Yükleniyor
Türklerden önce ve Türklerin Güneysu’ya yerleşmesinden sonra bölgede tam anlamıyla tarım ve hayvancılığa dayalı kapalı bir ekonomik sistem vardı. Bu dönemlerde halk, tüm gereksinimlerini kendi imkanları ile karşılamaktaydı. Bu ekonomik yapı Cumhuriyetten sonra da devam etti. Geçim sıkıntısı çekmemek için gurbete gidenler dışında hemen herkes tarımda faal ve çalışır durumdaydı. Esasında mısır ekimine ve hayvancılığa dayanan ekonomik faaliyetlere ilaveten bölgemizde yaylacılık, arıcılık, bakırcılık, kavurmacılık, pekmezcilik, ipekçilik, kopalicilik (kendirin dövülerek iplik yapılması), örücülük, kireçcilik, demircilik, bakırcılık, çarıkçılık, ormandan temin edilerek satılan çerikcilik vb. işlerde yapılırdı.

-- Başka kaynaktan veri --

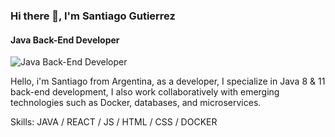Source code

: ### Hi there 👋, I'm Santiago Gutierrez
#### Java Back-End Developer
![Java Back-End Developer](https://arturssmirnovs.github.io/github-profile-readme-generator/images/banner.png)

Hello, i'm Santiago from Argentina, as a developer, I specialize in Java 8 & 11 back-end development, I also work collaboratively with emerging technologies such as Docker, databases, and microservices.

Skills: JAVA / REACT / JS / HTML / CSS / DOCKER
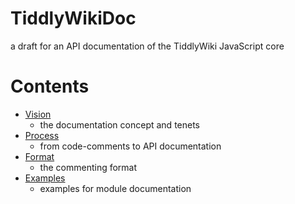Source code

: # TiddlyWikiDoc
a draft for an API documentation of the TiddlyWiki JavaScript core

# Contents

* [Vision](VISION.md)
    * the documentation concept and tenets
* [Process](PROCESS.md)
    * from code-comments to API documentation
* [Format](FORMAT.md)
    * the commenting format
* [Examples](examples)
    * examples for module documentation
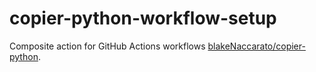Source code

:# copier-python-workflow-setup

Composite action for GitHub Actions workflows [blakeNaccarato/copier-python](https://github.com/blakeNaccarato/copier-python).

1930’lu yıllarda halk bir ara fındık üretimine ağırlık verdi. Ancak, fındık üretiminden beklenilen verim elde edemedi. Fındık tarlaları sökülerek tekrar mısır ekilmeye başlandı. Bu uygulama 1950’li yıllara kadar devam etti. Aynı dönemlerde de erkekler Hopa, Arhavi, Borçka, Kars, Batum, Kırım vb. bölgelere gurbete giderek ek gelir imkanları elde etmeye çalışdı. Gurbetçilik bölgemizin en önemli geçim kaynağı oldu. Öyle ki 1925-1930’lu yıllardan sonra Doğuya yapılan gurbetçilikten (Rus İhtilali nedeniyle) vazgeçildi ve Batıya yani İstanbul’a yapılmaya başlandı. Buna paralel olarak da özellikle denizcilik, inşaatçılık, dokumacılık, marangozluk, tarakçılık, kiremitçilik vb. küçük çaplı sanayi işlerinde çalışıldı.

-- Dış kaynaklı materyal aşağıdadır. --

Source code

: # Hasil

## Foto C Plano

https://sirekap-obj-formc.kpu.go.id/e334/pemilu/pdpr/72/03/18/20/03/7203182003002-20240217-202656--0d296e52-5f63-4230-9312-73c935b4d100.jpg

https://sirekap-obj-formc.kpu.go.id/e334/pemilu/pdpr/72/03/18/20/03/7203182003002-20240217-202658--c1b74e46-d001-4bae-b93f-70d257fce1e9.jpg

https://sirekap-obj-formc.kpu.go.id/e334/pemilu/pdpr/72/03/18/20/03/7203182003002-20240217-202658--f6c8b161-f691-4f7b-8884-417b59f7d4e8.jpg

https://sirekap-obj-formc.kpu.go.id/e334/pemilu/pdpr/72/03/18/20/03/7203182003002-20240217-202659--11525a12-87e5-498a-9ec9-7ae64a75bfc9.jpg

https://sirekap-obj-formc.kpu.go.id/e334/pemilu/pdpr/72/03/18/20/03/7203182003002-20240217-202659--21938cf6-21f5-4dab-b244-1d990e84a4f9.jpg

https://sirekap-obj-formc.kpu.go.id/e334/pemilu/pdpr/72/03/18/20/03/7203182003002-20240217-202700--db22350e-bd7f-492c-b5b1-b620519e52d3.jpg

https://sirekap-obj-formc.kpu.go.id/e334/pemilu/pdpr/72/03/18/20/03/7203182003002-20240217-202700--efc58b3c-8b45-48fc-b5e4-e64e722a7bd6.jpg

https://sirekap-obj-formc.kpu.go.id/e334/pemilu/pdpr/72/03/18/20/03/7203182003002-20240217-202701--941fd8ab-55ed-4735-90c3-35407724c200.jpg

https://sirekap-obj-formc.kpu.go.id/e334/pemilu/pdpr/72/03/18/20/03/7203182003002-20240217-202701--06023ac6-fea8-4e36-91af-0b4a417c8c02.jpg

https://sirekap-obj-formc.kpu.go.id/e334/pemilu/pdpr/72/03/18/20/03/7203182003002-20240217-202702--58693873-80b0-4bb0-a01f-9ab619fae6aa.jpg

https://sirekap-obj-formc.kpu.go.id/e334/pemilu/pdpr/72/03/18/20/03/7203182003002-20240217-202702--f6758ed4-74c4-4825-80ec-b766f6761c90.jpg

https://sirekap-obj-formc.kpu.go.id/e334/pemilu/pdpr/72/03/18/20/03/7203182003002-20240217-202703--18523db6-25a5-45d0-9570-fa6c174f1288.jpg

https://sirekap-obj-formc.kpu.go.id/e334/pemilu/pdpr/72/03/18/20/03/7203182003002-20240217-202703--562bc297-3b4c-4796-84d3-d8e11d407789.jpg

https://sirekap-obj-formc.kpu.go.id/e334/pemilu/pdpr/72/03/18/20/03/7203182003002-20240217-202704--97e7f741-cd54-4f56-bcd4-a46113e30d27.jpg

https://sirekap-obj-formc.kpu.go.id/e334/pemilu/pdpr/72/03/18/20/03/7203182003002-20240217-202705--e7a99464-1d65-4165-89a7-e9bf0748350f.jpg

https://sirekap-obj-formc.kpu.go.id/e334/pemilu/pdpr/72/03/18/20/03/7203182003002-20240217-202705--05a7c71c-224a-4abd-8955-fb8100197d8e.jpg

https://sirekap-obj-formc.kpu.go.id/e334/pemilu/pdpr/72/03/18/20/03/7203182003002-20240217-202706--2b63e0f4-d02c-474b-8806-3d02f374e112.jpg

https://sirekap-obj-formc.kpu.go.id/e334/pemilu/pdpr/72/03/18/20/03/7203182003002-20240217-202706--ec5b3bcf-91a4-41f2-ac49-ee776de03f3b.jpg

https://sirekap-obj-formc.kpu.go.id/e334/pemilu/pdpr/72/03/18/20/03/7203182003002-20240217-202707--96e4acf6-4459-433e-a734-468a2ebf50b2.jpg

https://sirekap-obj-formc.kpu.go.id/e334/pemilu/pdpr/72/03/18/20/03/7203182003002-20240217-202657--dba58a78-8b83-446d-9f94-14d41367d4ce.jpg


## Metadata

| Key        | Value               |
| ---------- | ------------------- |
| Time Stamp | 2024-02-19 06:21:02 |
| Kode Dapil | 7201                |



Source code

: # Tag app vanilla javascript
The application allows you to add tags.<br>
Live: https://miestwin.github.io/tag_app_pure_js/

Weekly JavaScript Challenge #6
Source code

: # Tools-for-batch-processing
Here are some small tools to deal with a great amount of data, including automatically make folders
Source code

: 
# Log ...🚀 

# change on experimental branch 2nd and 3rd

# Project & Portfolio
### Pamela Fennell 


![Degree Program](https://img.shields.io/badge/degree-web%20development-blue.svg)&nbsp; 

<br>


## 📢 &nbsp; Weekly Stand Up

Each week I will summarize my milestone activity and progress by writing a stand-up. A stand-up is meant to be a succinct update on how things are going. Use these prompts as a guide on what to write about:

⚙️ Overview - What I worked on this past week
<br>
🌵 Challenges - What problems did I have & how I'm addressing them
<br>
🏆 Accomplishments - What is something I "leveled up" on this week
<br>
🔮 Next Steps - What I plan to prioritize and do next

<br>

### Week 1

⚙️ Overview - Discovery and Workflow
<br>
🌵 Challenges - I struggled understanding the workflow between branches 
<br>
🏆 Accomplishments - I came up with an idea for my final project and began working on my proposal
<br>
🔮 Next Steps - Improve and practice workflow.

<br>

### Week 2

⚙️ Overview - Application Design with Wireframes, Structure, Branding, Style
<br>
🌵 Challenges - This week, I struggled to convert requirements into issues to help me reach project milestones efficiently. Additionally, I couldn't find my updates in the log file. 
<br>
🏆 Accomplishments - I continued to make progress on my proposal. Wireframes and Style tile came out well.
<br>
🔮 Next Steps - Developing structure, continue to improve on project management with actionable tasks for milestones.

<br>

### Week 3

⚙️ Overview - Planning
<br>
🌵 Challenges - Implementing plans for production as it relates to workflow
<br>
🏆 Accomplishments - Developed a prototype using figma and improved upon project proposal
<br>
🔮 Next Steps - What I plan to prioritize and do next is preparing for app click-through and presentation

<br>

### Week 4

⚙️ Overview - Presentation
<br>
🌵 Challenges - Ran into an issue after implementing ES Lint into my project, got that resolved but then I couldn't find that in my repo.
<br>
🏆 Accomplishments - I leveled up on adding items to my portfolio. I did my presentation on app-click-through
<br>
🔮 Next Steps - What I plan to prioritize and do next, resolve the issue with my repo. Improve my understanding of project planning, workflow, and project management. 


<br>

1945-1950’li yıllar da tarımda çay üretimi gelişmeye başladı. Bununla birlikte tarımdaki fındık ve mısır üretimi de yerini tümüyle çay üretimine bıraktı. İlçemizde çay üretimi tarımda tek ürün haline gelirken çay sanayisi ve ticareti de buna paralel olarak gelişti. Bugün için ilçe topraklarının tarıma elverişli alanlarının hemen hemen tamamında çay tarımı yapılmaktadır. Çay üretimi, gurbetçilik ve diğer alanlarda çalışan yöre halkının gelir kaynakları çeşitlenerek artış gösterdi.
Bu gelişmeler gösteriyor ki; Güneysu halkının temel geçim kaynağını tarım ve tarıma dayalı sanayi teşkil etmektedir. Bu konuda özellikle çay tarımının hakimiyetinden söz etmek mümkündür. Son yıllarda çaya alternatif olarak arıcılık ve kivi yetiştirilmeye de başlanmıştır. Yalnız alışageldik tarım kültüründen kurtulup yeni alternatifler aramanın gerekli olduğuna inanılmaktadır.

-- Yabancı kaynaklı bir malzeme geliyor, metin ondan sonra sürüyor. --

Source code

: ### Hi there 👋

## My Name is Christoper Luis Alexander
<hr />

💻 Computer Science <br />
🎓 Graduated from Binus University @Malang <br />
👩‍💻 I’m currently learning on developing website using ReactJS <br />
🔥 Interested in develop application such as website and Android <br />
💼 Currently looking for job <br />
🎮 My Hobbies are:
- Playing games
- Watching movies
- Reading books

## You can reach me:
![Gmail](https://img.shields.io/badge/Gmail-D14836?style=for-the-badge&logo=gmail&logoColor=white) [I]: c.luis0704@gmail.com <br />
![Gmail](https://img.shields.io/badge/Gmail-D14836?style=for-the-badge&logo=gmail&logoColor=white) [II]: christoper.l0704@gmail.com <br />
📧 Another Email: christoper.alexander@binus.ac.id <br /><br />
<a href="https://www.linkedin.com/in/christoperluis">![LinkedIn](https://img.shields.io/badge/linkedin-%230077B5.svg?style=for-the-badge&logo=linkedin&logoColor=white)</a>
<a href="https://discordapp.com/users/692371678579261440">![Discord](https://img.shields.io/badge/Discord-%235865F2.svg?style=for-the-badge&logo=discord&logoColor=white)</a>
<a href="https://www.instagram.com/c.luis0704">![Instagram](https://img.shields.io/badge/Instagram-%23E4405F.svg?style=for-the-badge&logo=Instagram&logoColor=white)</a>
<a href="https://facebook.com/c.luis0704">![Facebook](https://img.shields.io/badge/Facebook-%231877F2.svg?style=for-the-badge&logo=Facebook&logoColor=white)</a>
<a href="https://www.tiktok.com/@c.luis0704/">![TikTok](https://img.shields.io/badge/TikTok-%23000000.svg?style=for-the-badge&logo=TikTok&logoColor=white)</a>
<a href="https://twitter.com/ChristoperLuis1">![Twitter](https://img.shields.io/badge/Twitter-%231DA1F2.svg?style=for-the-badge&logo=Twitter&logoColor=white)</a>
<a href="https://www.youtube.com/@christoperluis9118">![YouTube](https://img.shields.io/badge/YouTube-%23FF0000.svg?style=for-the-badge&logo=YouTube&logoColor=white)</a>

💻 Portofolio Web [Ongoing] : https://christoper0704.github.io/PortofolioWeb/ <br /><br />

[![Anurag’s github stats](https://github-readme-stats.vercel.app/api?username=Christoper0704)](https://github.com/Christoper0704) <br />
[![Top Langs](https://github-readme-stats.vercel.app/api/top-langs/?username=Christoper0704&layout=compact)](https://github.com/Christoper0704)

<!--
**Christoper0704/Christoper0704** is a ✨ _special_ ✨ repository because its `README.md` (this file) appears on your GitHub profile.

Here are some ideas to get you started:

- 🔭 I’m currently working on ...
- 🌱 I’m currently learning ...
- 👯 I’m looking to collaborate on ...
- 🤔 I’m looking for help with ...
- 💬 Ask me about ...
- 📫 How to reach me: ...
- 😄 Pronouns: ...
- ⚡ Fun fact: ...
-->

Sebzecilik her ailenin kendi ihtiyacını karşılamaya yönelik olup küçük tarlalarda yapılmaktadır. Ayrıca traktör gibi tarım sanayi araçlarını kullanmaya müsait bir alan olmadığından bütün ekim, biçim işleri çapa vb. el aletleri ile yapılmakta olup insan gücüne dayanmaktadır. Nadiren hayvan gücünden istifade edilir. Hayvancılık faaliyetleri daha çok kırsal alanda olup büyük baş hayvan yetiştiriciliği ön plandadır. Bunun yanında yüksek kesimlerde kıl keçisi ağırlıklı küçükbaş hayvancılık ta yapılmaktadır.
Sanayi faaliyetleri olarak çay sanayi gerek üretim gerek istihdam açısından birinci durumdadır. İlçede 1 tane Çaykur’a, 18 tane özel sektöre ait olan çeşitli üretim kapasitesine sahip 19 adet fabrika ve atölye mevcut olup, ilçede yetişen çayın işlenmesinin yanı sıra komşu ilçelerden de alınan yaş çayı işleyen bu fabrikalar, ilçenin özel sektör çay sanayi bakımından diğer ilçelerden daha iyi olduğunu göstermektedir.
1984 yılında çayın üretimi, satışı, işlenmesi ve ticaretindeki devlet tekeli kaldırılarak özelleştirildi. Çaya dayalı tarımdan daha fazla gelir elde edilmeye başlanıldı. Özellikle de İstanbul’a olan gurbetçilik faaliyetleri ile birlikte ilçenin sosyo-ekonomik yapısında da büyük değişiklikler meydana geldi. Yöre halkının refah seviyesi yükseldi.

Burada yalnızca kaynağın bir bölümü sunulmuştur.